I’m not sure which is worse—living through a pandemic where
you could die or one in which everyone goes blind. Well, almost everyone. One character claims to be blind when she really
isn’t. She can only keep up this charade
for so long, but in the meantime, she is useful to have around, particularly in
an abandoned mental institution that will eventually house over 200 blind
people. Since no unaffected person will
dare come into the building, these sightless people are basically on their
own. Food and cleaning products are
delivered to their doorstep, but it is awfully hard to keep anything clean when
everyone is blind.

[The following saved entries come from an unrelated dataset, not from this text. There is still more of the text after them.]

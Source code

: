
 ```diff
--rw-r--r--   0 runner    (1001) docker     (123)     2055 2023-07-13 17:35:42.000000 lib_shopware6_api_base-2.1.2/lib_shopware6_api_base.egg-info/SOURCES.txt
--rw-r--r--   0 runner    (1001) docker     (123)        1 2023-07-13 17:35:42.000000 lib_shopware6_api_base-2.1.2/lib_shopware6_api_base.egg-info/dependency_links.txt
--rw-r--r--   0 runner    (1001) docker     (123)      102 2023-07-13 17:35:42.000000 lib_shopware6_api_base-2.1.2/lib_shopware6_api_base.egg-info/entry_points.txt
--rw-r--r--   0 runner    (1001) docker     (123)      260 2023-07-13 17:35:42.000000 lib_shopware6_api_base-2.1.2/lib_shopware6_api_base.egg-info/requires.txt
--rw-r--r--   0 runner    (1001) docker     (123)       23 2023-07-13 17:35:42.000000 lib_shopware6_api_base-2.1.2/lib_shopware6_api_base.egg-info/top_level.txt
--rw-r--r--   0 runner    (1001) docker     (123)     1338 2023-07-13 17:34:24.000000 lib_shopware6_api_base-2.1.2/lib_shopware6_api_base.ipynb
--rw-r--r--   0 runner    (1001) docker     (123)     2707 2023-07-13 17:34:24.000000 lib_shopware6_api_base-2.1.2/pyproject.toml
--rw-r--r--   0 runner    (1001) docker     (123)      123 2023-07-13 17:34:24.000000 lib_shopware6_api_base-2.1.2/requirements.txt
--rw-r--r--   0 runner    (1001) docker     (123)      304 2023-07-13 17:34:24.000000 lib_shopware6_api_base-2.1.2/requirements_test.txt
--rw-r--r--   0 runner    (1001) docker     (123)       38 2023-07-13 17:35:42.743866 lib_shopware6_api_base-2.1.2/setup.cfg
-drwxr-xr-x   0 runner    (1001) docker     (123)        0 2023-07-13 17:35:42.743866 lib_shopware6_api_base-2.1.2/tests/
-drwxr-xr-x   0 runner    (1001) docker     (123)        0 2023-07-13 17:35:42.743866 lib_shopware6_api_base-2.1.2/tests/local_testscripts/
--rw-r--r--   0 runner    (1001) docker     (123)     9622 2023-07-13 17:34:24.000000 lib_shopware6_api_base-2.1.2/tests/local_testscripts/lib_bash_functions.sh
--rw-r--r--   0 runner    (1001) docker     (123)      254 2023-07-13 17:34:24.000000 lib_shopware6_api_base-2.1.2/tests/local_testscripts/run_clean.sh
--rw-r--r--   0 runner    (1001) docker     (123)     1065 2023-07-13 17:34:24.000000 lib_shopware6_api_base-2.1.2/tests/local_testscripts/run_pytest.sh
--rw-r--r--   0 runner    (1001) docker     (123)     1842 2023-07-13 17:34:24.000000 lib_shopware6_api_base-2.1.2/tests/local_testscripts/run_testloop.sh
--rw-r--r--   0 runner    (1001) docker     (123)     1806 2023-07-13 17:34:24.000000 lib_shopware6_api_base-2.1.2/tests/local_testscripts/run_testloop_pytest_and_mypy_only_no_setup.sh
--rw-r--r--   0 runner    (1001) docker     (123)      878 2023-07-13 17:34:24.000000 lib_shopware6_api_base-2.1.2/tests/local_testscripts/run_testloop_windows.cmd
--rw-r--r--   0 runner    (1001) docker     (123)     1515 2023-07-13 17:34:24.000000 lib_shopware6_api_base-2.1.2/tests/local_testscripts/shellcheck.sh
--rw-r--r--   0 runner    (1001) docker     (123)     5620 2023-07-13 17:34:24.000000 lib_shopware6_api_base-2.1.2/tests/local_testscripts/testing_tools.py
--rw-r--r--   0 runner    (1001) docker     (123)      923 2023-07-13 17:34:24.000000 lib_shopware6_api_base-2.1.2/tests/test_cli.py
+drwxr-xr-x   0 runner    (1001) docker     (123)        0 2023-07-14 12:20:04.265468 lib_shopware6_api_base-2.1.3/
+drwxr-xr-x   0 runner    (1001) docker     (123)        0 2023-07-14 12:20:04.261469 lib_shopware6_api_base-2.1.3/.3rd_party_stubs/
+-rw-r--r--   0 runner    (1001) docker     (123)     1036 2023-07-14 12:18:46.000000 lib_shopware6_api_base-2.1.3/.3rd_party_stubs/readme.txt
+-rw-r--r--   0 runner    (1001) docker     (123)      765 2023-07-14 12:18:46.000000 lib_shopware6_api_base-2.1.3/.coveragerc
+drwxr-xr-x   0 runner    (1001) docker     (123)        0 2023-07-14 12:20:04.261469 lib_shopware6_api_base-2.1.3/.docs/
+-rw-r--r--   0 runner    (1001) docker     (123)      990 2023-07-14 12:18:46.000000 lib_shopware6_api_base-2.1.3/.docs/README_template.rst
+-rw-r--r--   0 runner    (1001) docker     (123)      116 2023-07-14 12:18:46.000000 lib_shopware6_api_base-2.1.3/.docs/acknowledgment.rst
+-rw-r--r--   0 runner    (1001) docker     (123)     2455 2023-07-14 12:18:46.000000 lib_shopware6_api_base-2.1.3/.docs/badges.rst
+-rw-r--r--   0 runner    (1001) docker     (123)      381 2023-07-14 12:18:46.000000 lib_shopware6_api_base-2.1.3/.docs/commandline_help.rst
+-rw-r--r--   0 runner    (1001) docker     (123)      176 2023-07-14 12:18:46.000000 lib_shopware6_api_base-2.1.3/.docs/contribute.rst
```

The result is pure
chaos. Greedy, vicious new arrivals make
the situation even worse. I found the
punctuation in the book—no quotation marks, run-on sentences, spotty
identification of speakers—annoying, but I think the author had a purpose with the
disorderly dialog, perhaps emphasizing the unavoidable confusion among so many
blind people in an unfamiliar place. It
is sort of like Lord of the Flies
with adult characters. I found myself
totally immersed in the horrific lives of the people in this well-imagined
story and eager to find out what lay in store for them. Their suffering is unfathomable, and yet
their hope for a cure or treatment or a vaccine keeps them struggling to
survive. Most amazing and disturbing,
though, is that even as more and more people become blind, the government still
suggests the possibility that the rampant blindness is not a pandemic at all
but just an unfortunate coincidence.